Task item |
Wherever the string "info" appears in the records, return the line that holds it.

Dataset excerpts |
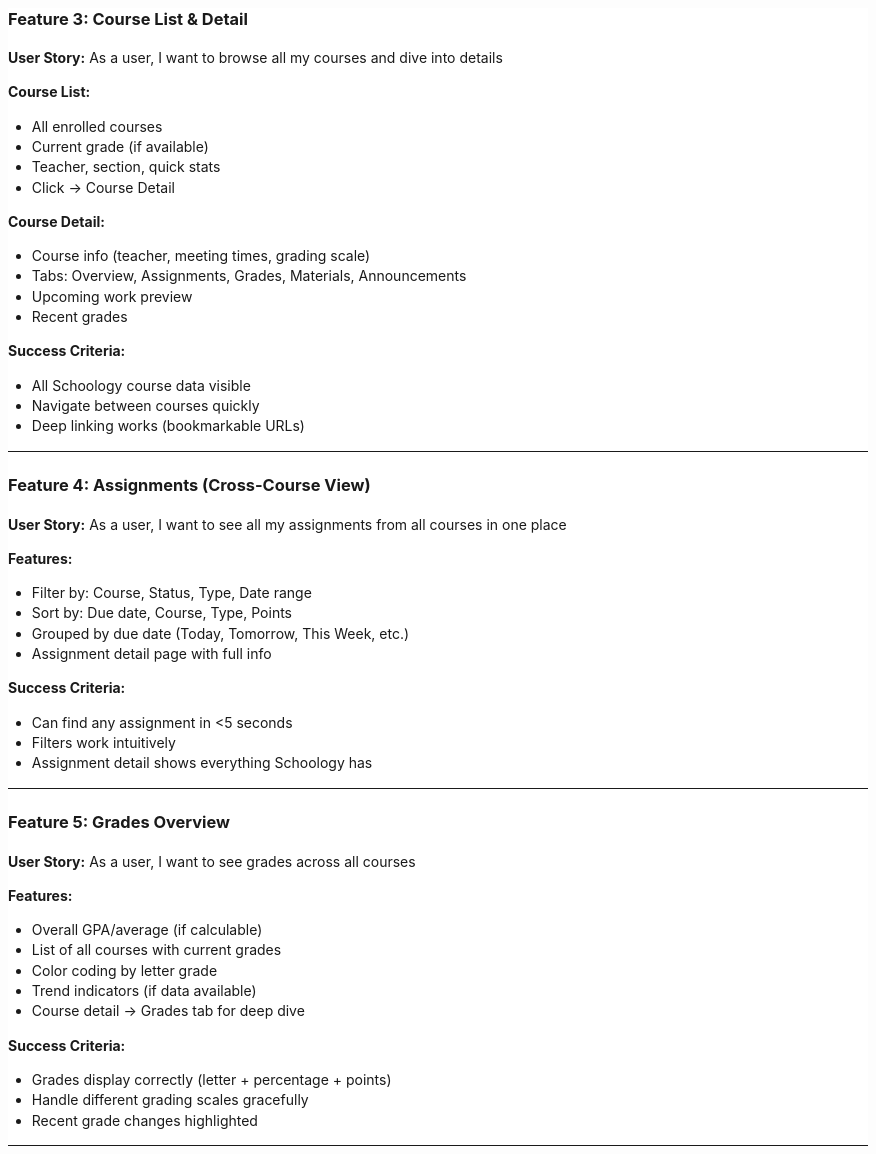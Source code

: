 
### Feature 3: Course List & Detail

**User Story:** As a user, I want to browse all my courses and dive into details

**Course List:**
- All enrolled courses
- Current grade (if available)
- Teacher, section, quick stats
- Click → Course Detail

**Course Detail:**
- Course info (teacher, meeting times, grading scale)
- Tabs: Overview, Assignments, Grades, Materials, Announcements
- Upcoming work preview
- Recent grades

**Success Criteria:**
- All Schoology course data visible
- Navigate between courses quickly
- Deep linking works (bookmarkable URLs)

---

### Feature 4: Assignments (Cross-Course View)

**User Story:** As a user, I want to see all my assignments from all courses in one place

**Features:**
- Filter by: Course, Status, Type, Date range
- Sort by: Due date, Course, Type, Points
- Grouped by due date (Today, Tomorrow, This Week, etc.)
- Assignment detail page with full info

**Success Criteria:**
- Can find any assignment in <5 seconds
- Filters work intuitively
- Assignment detail shows everything Schoology has

---

### Feature 5: Grades Overview

**User Story:** As a user, I want to see grades across all courses

**Features:**
- Overall GPA/average (if calculable)
- List of all courses with current grades
- Color coding by letter grade
- Trend indicators (if data available)
- Course detail → Grades tab for deep dive

**Success Criteria:**
- Grades display correctly (letter + percentage + points)
- Handle different grading scales gracefully
- Recent grade changes highlighted

---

Result of the exercise |
- Course info (teacher, meeting times, grading scale)
- Assignment detail page with full info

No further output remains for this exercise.